▶ What the task asks
Using the data below, return all lines in which "view" appears.

▶ Provided material
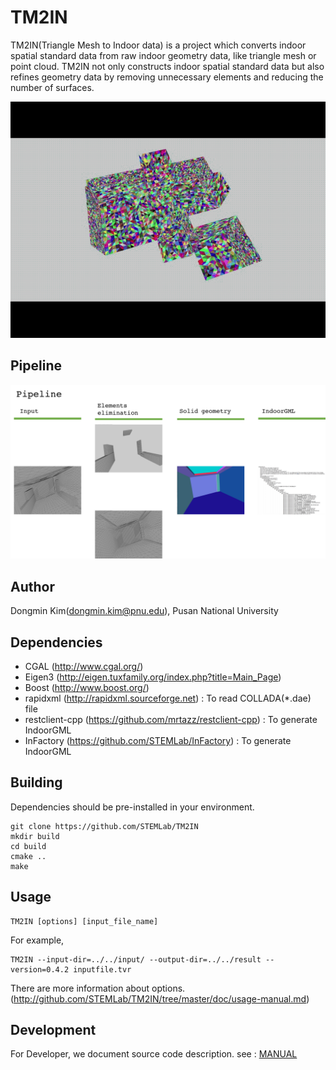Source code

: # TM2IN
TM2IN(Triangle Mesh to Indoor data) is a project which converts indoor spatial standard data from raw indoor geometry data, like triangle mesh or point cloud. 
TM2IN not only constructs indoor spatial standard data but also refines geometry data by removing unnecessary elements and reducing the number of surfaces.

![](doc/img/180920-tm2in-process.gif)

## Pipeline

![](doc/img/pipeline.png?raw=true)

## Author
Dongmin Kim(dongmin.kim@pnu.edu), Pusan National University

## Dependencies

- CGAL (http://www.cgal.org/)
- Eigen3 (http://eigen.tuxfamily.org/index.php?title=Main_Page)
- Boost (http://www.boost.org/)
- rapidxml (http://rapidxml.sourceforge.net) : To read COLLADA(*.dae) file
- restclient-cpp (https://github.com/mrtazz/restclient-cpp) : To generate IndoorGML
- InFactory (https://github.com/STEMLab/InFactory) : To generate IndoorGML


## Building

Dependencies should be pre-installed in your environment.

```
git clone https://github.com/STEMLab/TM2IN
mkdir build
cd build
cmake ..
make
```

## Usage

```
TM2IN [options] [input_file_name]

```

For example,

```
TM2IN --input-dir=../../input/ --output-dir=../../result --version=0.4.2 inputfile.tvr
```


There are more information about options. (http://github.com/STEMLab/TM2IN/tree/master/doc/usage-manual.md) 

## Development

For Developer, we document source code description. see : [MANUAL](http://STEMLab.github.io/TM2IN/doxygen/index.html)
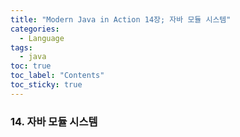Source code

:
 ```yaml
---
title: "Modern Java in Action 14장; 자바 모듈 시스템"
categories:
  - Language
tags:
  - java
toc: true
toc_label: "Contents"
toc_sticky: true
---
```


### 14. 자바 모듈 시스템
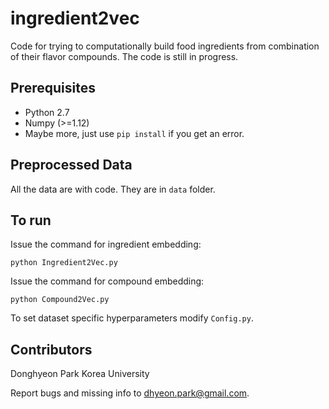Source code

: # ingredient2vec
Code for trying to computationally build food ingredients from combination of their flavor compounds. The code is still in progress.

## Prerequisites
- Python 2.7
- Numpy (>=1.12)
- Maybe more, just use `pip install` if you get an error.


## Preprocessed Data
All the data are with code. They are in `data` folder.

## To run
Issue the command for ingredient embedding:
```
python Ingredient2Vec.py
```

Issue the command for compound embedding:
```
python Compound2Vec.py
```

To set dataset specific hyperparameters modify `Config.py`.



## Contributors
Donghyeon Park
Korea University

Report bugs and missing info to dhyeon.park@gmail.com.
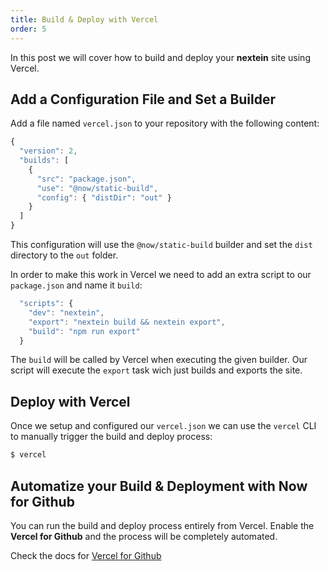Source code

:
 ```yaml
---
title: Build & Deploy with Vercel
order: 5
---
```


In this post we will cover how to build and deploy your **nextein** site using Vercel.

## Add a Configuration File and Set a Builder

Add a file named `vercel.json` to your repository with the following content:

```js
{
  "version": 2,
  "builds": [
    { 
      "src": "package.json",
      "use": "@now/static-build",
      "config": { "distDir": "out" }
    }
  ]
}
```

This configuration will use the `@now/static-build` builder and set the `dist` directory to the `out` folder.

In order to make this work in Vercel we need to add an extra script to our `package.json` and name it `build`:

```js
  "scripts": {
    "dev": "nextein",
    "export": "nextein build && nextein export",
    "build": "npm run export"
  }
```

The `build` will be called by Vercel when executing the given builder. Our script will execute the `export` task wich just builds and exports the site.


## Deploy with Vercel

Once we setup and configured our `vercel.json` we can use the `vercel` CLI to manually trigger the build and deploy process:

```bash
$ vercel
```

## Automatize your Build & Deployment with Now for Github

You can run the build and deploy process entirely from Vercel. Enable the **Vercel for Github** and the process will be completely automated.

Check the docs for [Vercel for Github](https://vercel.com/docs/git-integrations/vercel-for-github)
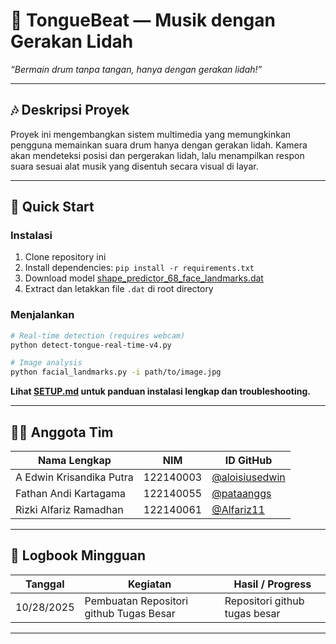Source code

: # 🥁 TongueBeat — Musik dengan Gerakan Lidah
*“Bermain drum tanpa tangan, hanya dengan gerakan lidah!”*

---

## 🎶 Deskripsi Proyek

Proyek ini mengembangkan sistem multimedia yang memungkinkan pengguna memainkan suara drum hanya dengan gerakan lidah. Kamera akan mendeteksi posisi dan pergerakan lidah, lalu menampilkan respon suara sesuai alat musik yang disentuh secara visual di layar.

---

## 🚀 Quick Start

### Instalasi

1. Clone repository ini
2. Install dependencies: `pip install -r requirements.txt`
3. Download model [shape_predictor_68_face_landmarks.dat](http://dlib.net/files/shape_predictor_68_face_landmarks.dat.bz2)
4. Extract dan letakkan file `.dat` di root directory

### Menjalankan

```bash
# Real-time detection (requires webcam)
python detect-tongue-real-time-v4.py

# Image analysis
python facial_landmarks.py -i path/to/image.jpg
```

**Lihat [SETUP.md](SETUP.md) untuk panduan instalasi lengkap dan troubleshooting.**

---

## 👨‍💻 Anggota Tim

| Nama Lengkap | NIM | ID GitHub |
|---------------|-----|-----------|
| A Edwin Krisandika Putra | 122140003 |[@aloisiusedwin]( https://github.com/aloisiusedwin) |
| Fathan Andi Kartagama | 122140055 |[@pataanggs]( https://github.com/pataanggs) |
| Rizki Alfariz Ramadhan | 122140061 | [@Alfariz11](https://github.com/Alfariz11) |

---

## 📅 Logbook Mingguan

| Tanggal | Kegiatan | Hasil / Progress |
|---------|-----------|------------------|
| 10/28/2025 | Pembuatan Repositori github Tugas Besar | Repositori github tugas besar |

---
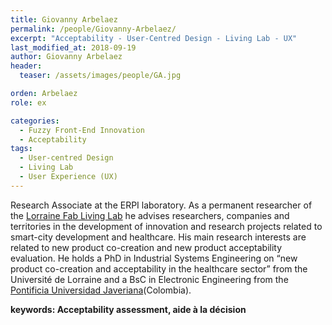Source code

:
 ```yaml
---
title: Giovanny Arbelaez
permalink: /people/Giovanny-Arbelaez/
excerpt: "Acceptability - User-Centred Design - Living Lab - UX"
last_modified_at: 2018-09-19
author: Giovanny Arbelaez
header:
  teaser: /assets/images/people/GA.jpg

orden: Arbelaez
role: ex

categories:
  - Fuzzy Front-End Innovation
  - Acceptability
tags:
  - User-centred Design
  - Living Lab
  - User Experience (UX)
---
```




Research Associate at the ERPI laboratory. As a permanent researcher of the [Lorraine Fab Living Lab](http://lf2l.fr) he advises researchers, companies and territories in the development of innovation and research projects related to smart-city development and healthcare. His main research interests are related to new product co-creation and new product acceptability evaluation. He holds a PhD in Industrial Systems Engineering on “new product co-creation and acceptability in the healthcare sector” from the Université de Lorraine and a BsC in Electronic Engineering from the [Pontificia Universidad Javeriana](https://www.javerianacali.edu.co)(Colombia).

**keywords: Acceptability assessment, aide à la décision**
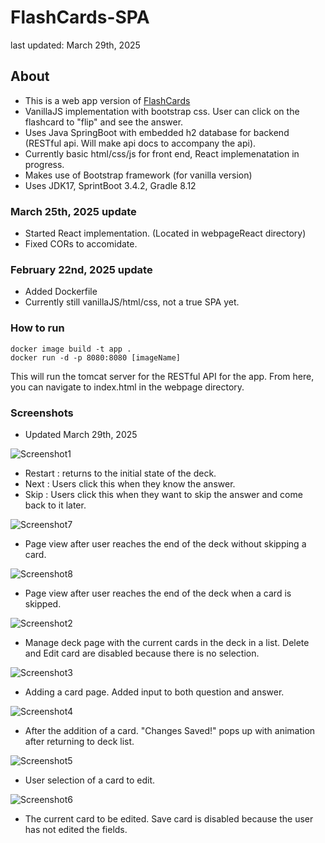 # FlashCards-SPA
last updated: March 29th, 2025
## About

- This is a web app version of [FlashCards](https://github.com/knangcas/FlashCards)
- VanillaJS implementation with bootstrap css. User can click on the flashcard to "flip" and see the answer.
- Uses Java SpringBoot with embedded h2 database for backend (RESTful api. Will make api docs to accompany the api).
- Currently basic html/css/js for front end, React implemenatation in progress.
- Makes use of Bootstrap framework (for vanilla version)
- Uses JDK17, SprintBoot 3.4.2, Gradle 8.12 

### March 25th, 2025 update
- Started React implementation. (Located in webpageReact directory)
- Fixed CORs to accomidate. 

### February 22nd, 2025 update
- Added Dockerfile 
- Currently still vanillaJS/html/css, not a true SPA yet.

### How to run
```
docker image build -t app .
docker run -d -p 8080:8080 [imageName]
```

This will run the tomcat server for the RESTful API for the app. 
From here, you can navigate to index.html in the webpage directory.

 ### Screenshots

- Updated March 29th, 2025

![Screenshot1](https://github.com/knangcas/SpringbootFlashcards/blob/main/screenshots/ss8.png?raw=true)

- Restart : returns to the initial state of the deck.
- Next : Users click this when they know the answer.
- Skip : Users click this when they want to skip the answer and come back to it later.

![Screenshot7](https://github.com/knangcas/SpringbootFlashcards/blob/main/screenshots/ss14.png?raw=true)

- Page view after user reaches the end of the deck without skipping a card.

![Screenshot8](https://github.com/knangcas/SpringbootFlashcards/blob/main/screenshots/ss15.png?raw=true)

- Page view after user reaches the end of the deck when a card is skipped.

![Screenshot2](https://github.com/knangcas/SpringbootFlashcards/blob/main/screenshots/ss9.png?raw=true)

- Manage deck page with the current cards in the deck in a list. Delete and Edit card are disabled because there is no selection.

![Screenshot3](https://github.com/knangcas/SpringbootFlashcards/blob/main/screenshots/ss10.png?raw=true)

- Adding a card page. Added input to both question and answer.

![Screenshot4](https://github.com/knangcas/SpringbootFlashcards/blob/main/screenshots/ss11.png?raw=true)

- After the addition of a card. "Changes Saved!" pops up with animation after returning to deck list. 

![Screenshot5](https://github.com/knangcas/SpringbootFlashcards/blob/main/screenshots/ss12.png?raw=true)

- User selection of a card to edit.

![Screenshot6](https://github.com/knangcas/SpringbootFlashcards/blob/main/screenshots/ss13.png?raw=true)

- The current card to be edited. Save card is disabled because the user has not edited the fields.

▶ Finished task
- Page view after user reaches the end of the deck without skipping a card.
- Page view after user reaches the end of the deck when a card is skipped.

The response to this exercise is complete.